Pedestrian Classification Using Self-Training Algorithm

Trongmun Jiralerspong1

  • 1Hitachi, Ltd.

Details

14:15 - 14:30 | Mon 28 Oct | The Great Room I | MoE-T1.2

Session: Regular Session on Vulnerable Road Users Perception (I)

Abstract

Object recognition is one of the key components in autonomous driving systems. However, many existing systems rely on large amounts of labeled training data which are expensive and difficult to obtain. To enhance the practicability of such system, it is essential to develop an object recognition algorithm that can learn from small number of labeled data in order to reduce the cost of data annotation. For this purpose, this paper presents an investigation on the feasibility of using a semi-supervised learning algorithm called self-training to reduce the number of labeled training data. To this aim, first, a self-training algorithm that uses artificial neural networks as a base classifier is prototyped to evaluate the performance of self-training algorithm alone.
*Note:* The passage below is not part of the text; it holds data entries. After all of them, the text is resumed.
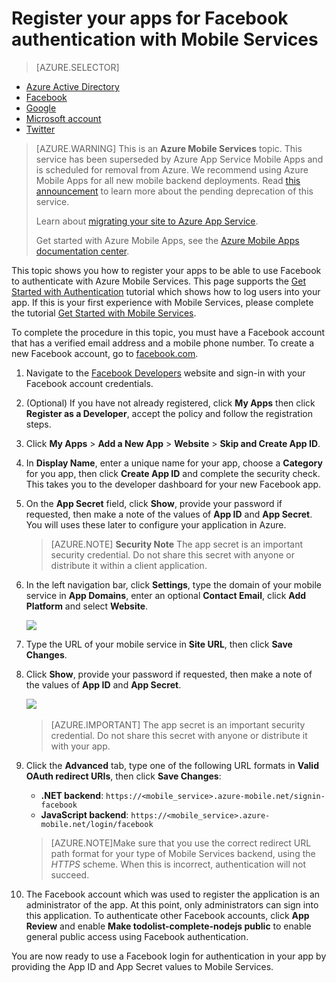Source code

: <properties
	pageTitle="Register for Facebook authentication | Azure Mobile Services"
	description="Learn how to use Facebook authentication in your Azure Mobile Services app."
	services="mobile-services"
	documentationCenter=""
	authors="ggailey777"
	manager="dwrede"
	editor=""/>

<tags
	ms.service="mobile-services"
	ms.workload="mobile"
	ms.tgt_pltfrm="na"
	ms.devlang="multiple"
	ms.topic="article"
	ms.date="07/21/2016"
	ms.author="glenga"/>

# Register your apps for Facebook authentication with Mobile Services

> [AZURE.SELECTOR]
- [Azure Active Directory](../articles/mobile-services/mobile-services-how-to-register-active-directory-authentication.md)
- [Facebook](../articles/mobile-services/mobile-services-how-to-register-facebook-authentication.md)
- [Google](../articles/mobile-services/mobile-services-how-to-register-google-authentication.md)
- [Microsoft account](../articles/mobile-services/mobile-services-how-to-register-microsoft-authentication.md)
- [Twitter](../articles/mobile-services/mobile-services-how-to-register-twitter-authentication.md)
&nbsp;


>[AZURE.WARNING] This is an **Azure Mobile Services** topic.  This service has been superseded by Azure App Service Mobile Apps and is scheduled for removal from Azure.  We recommend using Azure Mobile Apps for all new mobile backend deployments.  Read [this announcement](https://azure.microsoft.com/blog/transition-of-azure-mobile-services/) to learn more about the pending deprecation of this service.  
> 
> Learn about [migrating your site to Azure App Service](../articles/app-service-mobile/app-service-mobile-migrating-from-mobile-services.md).
>
> Get started with Azure Mobile Apps, see the [Azure Mobile Apps documentation center](https://azure.microsoft.com/documentation/learning-paths/appservice-mobileapps/).

This topic shows you how to register your apps to be able to use Facebook to authenticate with Azure Mobile Services. This page supports the [Get Started with Authentication](mobile-services-ios-get-started-users.md) tutorial which shows how to log users into your app. If this is your first experience with Mobile Services, please complete the tutorial [Get Started with Mobile Services](mobile-services-ios-get-started.md).

To complete the procedure in this topic, you must have a Facebook account that has a verified email address and a mobile phone number. To create a new Facebook account, go to [facebook.com](http://go.microsoft.com/fwlink/p/?LinkId=268285).

1. Navigate to the [Facebook Developers](http://go.microsoft.com/fwlink/p/?LinkId=268285) website and sign-in with your Facebook account credentials.

2. (Optional) If you have not already registered, click **My Apps** then click **Register as a Developer**, accept the policy and follow the registration steps.

3. Click **My Apps** > **Add a New App** > **Website** > **Skip and Create App ID**. 

4. In **Display Name**, enter a unique name for your app, choose a **Category** for you app, then click **Create App ID** and complete the security check. This takes you to the developer dashboard for your new Facebook app.

5. On the **App Secret** field, click **Show**, provide your password if requested, then make a note of the values of **App ID** and **App Secret**. You will uses these later to configure your application in Azure.

	> [AZURE.NOTE] **Security Note**
	The app secret is an important security credential. Do not share this secret with anyone or distribute it within a client application.

5. In the left navigation bar, click **Settings**, type the domain of your mobile service in **App Domains**, enter an optional **Contact Email**, click **Add Platform** and select **Website**.

   	![][3]

6. Type the URL of your mobile service in **Site URL**, then click **Save Changes**.

7. Click **Show**, provide your password if requested, then make a note of the values of **App ID** and **App Secret**.

   	![][5]
	&nbsp;

    >[AZURE.IMPORTANT] The app secret is an important security credential. Do not share this secret with anyone or distribute it with your app.
	&nbsp;

8. Click the **Advanced** tab, type one of the following URL formats in **Valid OAuth redirect URIs**, then click **Save Changes**:

	+ **.NET backend**: `https://<mobile_service>.azure-mobile.net/signin-facebook`
	+ **JavaScript backend**: `https://<mobile_service>.azure-mobile.net/login/facebook`

	 >[AZURE.NOTE]Make sure that you use the correct redirect URL path format for your type of Mobile Services backend, using the *HTTPS* scheme. When this is incorrect, authentication will not succeed.


12. The Facebook account which was used to register the application is an administrator of the app. At this point, only administrators can sign into this application. To authenticate other Facebook accounts, click **App Review** and enable **Make todolist-complete-nodejs public** to enable general public access using Facebook authentication.

You are now ready to use a Facebook login for authentication in your app by providing the App ID and App Secret values to Mobile Services.

<!-- Anchors. -->

<!-- Images. -->
[3]: ./media/mobile-services-how-to-register-facebook-authentication/mobile-services-facebook-configure-app.png
[5]: ./media/mobile-services-how-to-register-facebook-authentication/mobile-services-facebook-completed.png

<!-- URLs. -->
[Facebook Developers]: http://go.microsoft.com/fwlink/p/?LinkId=268286
[Get started with authentication]: /develop/mobile/tutorials/get-started-with-users-dotnet/
[Azure Mobile Services]: http://azure.microsoft.com/services/mobile-services/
Next, self-training is implemented on top of a pedestrian recognition algorithm that adopts real Adaboost learning method with decision trees as weak classifiers. The feasibility of the proposed algorithm is confirmed by computational tests on the MNIST dataset of handwritten digits and the NICTA pedestrian dataset. The classification performances of traditional supervised learning and self-training algorithms trained under equivalent conditions are compared. The results show that self-training algorithm is feasible to reduce the number of labeled data by 78% while keeping the same recognition accuracy level of 95% on the condition that sufficient number of unlabeled data are given. In addition, the results indicate the possibility of replacing color images with grayscale images in object recognition to realize faster computation speed. Overall, it is confirmed that self-training can be applied to any existing classifiers as well as implemented on top of existing recognition algorithms.